-- THE RECORDS follows --

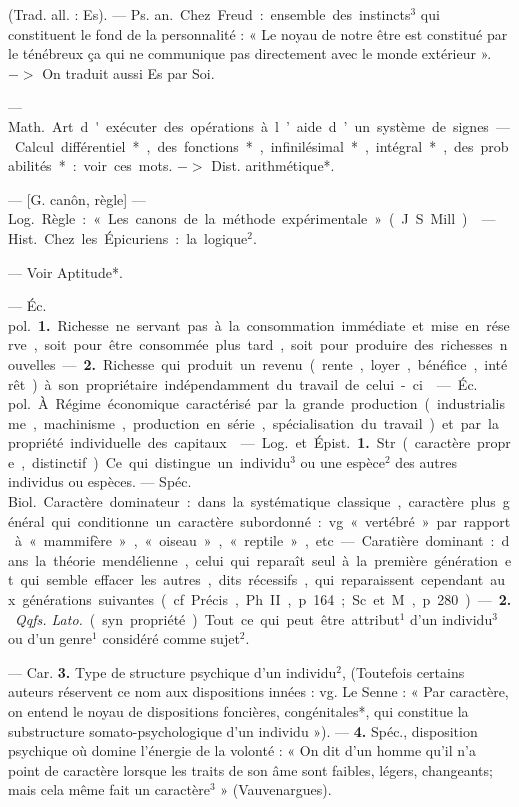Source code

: 
	\begin{itemize}[leftmargin=1cm, label=, itemsep=11pt]

 (Trad. all. : Es). — \si{Ps. an.} Chez
Freud : ensemble des instincts$^3$ qui
constituent le fond de la personnalité :
« Le noyau de notre être est constitué
par le ténébreux ça qui ne communique pas directement avec le
monde extérieur ». $->$ On traduit
aussi Es par Soi.

 — \si{Math.} Art d'exécuter des
opérations à l’aide d’un système de
signes. — Calcul différentiel*, des
fonctions*, infinilésimal*, intégral*,
des probabilités* : voir ces mots.
$->$ Dist. arithmétique*.

 — [G. canôn, règle] — \si{Log.}
Règle : « Les canons de la méthode
expérimentale » (J. S. Mill).

 — \si{Hist.} Chez les Épicuriens : la logique$^2$.

 — Voir Aptitude*.

 — \si{Éc. pol.} {\bf 1.} Richesse ne
servant pas à la consommation
immédiate et mise en réserve, soit
pour être consommée plus tard, soit
pour produire des richesses nouvelles. —  {\bf 2.} Richesse qui produit un
revenu (rente, loyer, bénéfice, intérêt) à son propriétaire indépendamment du travail de celui-ci.

 — \si{Éc. pol.} À Régime économique caractérisé par la grande
production (industrialisme, machinisme, production en série, spécialisation
du travail) et par la propriété individuelle des capitaux.

 — \si{Log.} et \si{Épist.} {\bf 1.} Str.
(caractère propre, distinctif). Ce qui
distingue un individu$^3$ ou une espèce$^2$
des autres individus ou espèces. —
Spéc. \si{Biol.} Caractère dominateur :
dans la systématique classique,
caractère plus général qui conditionne un caractère subordonné : vg.
« vertébré » par rapport à « mammifère », « oiseau », « reptile », etc. —
Caratière dominant : dans la théorie
mendélienne, celui qui reparaît seul
à la première génération et qui
semble effacer les autres, dits récessifs, qui reparaissent cependant aux
générations suivantes (cf. Précis,
Ph. II, p. 164; Sc. et M., p. 280). —
 {\bf 2.} {\it Qqfs. Lato.} (syn. propriété). Tout
ce qui peut être attribut$^1$ d’un individu$^3$ ou d’un genre$^1$ considéré
comme sujet$^2$.

— Car.  {\bf 3.} Type de structure psychique d’un individu$^2$, (Toutefois
certains auteurs réservent ce nom
aux dispositions innées : vg. Le
Senne : « Par caractère, on entend
le noyau de dispositions foncières,
congénitales*, qui constitue la substructure somato-psychologique d’un
individu »). —  {\bf 4.} Spéc., disposition
psychique où domine l'énergie de
la volonté : « On dit d’un homme
qu’il n’a point de caractère lorsque
les traits de son âme sont faibles,
légers, changeants; mais cela même
fait un caractère$^3$ » (Vauvenargues).


\end{itemize}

-- THE RECORDS concluded --

For the string "noyau", go through the entries above and copy each line where it occurs.

• [ANSWER TO THIS PROBLEM]
« Le noyau de notre être est constitué
le noyau de dispositions foncières,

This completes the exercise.